NY金市場の潮目が変わった。
震源地は米債券市場。これまでドル金利高を見込み、米国債を空売りしていた投機筋が、感謝祭・クリスマスの休日を控え、買戻し(巻き戻し)に動いた。
10年債利回りは一時5%を超えていたが、今や、4.3~4.4%のレンジまで急落している。

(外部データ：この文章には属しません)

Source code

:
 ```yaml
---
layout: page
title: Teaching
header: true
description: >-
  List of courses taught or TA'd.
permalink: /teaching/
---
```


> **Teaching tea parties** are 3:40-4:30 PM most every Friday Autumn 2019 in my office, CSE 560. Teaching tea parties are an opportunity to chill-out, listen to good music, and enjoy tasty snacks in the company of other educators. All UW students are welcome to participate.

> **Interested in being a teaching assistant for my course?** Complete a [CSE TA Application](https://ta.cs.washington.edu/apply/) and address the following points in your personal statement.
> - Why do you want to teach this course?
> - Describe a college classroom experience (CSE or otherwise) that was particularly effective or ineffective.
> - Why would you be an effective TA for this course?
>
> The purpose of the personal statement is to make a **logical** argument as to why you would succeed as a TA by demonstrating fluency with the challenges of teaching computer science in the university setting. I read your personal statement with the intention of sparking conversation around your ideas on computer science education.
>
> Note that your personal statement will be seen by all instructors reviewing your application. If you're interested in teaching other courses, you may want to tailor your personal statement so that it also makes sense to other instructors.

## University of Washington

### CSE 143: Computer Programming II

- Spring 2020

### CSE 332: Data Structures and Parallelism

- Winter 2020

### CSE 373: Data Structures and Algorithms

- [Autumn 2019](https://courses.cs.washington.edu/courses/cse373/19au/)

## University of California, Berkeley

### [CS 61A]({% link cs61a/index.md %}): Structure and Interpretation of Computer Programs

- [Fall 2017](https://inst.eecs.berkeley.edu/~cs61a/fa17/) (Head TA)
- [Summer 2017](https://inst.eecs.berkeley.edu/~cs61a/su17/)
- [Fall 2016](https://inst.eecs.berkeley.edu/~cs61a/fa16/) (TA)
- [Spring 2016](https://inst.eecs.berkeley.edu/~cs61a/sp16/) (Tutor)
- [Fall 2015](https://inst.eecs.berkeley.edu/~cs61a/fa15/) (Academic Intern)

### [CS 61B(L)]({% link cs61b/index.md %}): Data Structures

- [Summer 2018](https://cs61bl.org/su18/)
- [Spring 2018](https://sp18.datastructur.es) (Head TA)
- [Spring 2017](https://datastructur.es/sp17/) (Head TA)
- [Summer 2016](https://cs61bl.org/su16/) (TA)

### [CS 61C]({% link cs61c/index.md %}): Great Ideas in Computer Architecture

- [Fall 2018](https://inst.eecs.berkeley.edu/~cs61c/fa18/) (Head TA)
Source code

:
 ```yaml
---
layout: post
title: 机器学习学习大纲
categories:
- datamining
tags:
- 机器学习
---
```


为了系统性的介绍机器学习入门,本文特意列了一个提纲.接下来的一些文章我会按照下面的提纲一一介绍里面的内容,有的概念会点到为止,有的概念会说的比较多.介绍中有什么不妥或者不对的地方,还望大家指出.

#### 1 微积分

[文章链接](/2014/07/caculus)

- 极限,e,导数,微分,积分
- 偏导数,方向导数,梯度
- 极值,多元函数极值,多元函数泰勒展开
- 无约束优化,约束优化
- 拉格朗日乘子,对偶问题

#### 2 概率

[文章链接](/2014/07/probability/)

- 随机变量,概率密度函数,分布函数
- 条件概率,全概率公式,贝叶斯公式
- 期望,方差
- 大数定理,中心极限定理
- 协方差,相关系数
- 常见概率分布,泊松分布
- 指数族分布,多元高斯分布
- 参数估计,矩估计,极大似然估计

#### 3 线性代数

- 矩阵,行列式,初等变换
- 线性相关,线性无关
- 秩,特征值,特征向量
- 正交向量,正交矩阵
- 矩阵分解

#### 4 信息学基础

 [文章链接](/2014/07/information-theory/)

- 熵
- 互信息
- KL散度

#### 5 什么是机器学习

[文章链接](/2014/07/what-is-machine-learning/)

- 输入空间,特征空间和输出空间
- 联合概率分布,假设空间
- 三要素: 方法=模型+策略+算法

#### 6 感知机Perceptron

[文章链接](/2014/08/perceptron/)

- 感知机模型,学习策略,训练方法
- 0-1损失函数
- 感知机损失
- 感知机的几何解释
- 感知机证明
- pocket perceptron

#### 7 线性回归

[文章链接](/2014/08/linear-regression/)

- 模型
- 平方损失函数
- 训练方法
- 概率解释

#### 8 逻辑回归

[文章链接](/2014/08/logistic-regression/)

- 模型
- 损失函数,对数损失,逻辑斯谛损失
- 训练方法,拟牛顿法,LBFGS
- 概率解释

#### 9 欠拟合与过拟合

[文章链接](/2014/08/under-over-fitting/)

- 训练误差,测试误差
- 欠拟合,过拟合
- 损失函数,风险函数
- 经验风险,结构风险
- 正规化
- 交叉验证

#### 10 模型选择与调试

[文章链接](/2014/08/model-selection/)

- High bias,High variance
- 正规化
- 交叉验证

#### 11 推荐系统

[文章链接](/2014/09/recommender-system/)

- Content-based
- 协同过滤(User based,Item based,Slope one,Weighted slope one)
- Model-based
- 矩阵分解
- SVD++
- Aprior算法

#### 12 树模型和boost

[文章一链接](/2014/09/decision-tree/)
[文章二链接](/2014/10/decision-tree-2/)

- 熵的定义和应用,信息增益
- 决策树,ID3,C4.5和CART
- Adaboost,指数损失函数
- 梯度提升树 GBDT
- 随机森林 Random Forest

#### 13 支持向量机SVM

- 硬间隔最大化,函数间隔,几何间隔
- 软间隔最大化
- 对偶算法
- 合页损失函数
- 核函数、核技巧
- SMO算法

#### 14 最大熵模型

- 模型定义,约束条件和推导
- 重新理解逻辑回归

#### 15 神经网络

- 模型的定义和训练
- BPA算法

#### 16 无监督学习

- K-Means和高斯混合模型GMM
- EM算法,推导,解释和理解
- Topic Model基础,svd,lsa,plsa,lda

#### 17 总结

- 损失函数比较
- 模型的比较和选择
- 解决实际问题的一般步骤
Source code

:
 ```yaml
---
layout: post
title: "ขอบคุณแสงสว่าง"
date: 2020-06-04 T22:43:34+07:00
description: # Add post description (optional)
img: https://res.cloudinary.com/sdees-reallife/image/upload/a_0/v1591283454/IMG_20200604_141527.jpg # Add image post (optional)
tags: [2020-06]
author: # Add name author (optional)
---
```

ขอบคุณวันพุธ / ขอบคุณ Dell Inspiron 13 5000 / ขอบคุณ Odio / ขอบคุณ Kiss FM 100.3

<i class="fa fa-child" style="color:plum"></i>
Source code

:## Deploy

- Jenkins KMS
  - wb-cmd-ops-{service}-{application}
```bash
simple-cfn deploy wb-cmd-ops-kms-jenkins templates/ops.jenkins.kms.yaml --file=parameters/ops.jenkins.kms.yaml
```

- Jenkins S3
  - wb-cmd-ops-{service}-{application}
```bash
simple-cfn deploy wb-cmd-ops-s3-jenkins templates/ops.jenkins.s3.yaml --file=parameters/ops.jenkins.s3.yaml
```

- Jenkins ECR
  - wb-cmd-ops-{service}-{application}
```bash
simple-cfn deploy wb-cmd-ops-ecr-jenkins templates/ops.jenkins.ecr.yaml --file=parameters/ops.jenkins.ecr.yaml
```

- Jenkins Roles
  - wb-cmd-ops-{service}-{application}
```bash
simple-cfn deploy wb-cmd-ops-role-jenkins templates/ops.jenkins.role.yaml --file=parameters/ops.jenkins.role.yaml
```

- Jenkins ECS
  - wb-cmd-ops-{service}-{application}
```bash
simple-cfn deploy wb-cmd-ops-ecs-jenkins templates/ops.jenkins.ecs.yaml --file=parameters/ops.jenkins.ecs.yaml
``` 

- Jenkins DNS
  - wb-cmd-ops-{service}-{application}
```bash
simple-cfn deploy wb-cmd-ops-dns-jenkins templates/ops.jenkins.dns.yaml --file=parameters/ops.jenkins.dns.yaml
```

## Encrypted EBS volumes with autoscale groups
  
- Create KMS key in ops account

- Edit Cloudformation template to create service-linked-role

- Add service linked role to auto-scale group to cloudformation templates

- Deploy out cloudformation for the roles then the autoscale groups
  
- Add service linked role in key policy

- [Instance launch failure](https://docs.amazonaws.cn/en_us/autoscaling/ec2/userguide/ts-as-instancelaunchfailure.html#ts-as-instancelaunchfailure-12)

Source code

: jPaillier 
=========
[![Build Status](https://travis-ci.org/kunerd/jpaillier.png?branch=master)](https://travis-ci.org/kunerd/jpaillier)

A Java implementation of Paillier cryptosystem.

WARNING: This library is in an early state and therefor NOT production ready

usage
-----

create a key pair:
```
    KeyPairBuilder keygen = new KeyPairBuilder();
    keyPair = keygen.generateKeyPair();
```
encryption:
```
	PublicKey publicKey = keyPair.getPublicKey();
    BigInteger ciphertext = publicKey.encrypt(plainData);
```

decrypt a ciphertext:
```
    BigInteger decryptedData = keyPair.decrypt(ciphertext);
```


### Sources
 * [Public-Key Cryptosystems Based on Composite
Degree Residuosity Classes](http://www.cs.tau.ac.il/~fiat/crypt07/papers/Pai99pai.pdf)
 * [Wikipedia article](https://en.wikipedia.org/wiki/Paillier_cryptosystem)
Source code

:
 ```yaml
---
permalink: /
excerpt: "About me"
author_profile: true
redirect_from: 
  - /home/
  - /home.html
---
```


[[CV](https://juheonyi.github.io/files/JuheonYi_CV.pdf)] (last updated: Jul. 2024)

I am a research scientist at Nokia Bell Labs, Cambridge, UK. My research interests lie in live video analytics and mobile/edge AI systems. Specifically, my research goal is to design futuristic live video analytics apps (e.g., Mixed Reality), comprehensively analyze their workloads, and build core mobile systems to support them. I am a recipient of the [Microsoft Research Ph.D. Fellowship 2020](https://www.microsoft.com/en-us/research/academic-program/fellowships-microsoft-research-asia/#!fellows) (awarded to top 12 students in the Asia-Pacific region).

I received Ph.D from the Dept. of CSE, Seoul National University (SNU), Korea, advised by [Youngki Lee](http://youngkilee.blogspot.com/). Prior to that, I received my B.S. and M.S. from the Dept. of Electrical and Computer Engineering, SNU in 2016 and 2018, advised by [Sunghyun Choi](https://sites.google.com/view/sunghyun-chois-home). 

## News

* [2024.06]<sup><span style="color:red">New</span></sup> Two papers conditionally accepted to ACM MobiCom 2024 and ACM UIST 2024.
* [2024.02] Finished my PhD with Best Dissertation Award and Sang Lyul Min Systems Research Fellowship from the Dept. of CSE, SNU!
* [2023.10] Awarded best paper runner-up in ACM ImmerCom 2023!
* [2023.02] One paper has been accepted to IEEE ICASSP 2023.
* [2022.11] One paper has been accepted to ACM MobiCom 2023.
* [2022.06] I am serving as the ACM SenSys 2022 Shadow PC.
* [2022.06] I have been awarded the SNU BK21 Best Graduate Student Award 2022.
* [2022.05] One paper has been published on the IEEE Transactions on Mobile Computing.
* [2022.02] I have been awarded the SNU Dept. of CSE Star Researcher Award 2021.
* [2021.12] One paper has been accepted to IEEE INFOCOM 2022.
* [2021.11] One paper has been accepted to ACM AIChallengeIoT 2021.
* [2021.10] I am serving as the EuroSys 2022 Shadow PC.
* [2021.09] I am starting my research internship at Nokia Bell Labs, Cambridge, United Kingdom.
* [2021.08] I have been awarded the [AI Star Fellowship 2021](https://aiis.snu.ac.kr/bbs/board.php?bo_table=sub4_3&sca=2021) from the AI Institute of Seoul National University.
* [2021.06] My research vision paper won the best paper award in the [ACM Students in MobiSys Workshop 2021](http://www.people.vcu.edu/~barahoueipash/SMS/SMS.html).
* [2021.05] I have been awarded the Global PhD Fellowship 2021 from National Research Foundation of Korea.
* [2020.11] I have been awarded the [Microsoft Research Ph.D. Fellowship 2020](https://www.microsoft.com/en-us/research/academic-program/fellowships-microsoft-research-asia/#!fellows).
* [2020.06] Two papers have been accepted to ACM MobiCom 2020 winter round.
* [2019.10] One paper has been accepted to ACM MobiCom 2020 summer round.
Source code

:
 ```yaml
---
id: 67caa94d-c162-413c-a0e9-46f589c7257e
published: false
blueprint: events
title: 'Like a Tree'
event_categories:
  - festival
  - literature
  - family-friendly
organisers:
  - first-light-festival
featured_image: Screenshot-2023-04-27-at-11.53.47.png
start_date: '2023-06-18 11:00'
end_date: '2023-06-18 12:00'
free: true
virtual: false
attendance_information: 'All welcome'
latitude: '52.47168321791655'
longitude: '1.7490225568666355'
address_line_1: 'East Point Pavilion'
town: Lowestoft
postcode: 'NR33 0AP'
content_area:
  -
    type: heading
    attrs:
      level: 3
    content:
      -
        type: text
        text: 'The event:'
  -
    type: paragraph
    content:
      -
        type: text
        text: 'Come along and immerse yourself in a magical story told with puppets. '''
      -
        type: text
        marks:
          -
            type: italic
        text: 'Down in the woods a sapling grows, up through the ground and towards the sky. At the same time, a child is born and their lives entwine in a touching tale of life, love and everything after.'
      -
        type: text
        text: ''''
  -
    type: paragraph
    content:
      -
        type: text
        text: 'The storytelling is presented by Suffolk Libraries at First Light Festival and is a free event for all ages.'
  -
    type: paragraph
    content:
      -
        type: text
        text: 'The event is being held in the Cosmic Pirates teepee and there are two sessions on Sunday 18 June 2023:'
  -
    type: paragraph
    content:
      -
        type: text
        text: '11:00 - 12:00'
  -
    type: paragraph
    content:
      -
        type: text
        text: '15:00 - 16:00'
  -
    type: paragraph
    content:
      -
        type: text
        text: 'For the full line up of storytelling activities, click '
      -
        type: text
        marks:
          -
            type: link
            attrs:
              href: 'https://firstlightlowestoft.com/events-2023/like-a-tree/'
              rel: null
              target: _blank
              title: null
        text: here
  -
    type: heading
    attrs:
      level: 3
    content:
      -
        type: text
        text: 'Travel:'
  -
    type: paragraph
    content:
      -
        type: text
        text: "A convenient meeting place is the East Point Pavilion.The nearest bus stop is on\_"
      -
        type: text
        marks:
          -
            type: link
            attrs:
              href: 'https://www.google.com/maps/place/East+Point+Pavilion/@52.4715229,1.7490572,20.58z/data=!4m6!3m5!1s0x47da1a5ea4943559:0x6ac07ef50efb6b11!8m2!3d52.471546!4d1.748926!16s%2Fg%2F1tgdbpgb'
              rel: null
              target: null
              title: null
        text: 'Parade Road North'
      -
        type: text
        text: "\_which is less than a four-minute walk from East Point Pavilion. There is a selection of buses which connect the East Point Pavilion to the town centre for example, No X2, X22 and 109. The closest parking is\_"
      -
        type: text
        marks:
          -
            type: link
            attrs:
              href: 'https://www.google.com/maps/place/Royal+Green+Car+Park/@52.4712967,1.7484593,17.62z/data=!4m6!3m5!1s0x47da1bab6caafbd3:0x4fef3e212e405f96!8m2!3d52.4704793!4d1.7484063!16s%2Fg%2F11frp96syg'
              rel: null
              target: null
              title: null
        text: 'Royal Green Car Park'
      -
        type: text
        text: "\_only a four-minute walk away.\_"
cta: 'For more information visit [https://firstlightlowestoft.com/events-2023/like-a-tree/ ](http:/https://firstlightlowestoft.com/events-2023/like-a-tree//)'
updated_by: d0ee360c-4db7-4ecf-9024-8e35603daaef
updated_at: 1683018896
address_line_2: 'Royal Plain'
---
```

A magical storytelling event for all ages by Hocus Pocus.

金利を生まない金の価格は、この債券市場の波乱と並行して、上昇。
ちなみに、円相場も、ドル売り・円買いに動いた。
いっぽう、FRBはインフレ再燃を恐れ、追加利上げの可能性を捨てていない。
昨晩発表の11月FOMC議事録でも、追加利上げを全員が否定しなかった。
但し、この11月FOMCは、先週のCPIショックの前の話だ。
10月CPIがインフレ減速を示したことで、潮目は変わった。
おそらくFRBは、このCPI改善だけでは、ノイズ(雑音)と切り捨てるだろう。
あくまでpatient(辛抱強く)、経済データを確認してゆく姿勢だ。
すでに、今週、バーキン・リッチモンド連銀総裁は「追加利上げも考慮」を述べている。
しかし、市場は先走りして、追加利上げの可能性を「ゼロ」と見ている。
更に、来年5月に引き締めから緩和に転換する可能性を60%以上と見ている。
FRBと市場の見解の差が鮮明だ。
パウエル議長は、政策転換など、論外のような口調で語ってきた。
金市場もFRBを信じておらず、2,000ドルまで突っ走った。
特に、これまで金空売りに走っていた投機筋は、買戻しに動いている。
ドル円は147円まで円高に振れたが、議事録で148円に戻した。
こちらは、円安の潮目の変化とはいえない。
円空売り或いは円キャリーに走っていた投機筋が、買戻しに動いているということだ。
金価格に関しては、結論は、中東リスクが下支えとなり、ドル金利低下を映し、更に、利上げの副作用としての米経済景気後退を織り込み、着々と価格レンジを切り上げてゆくだろう。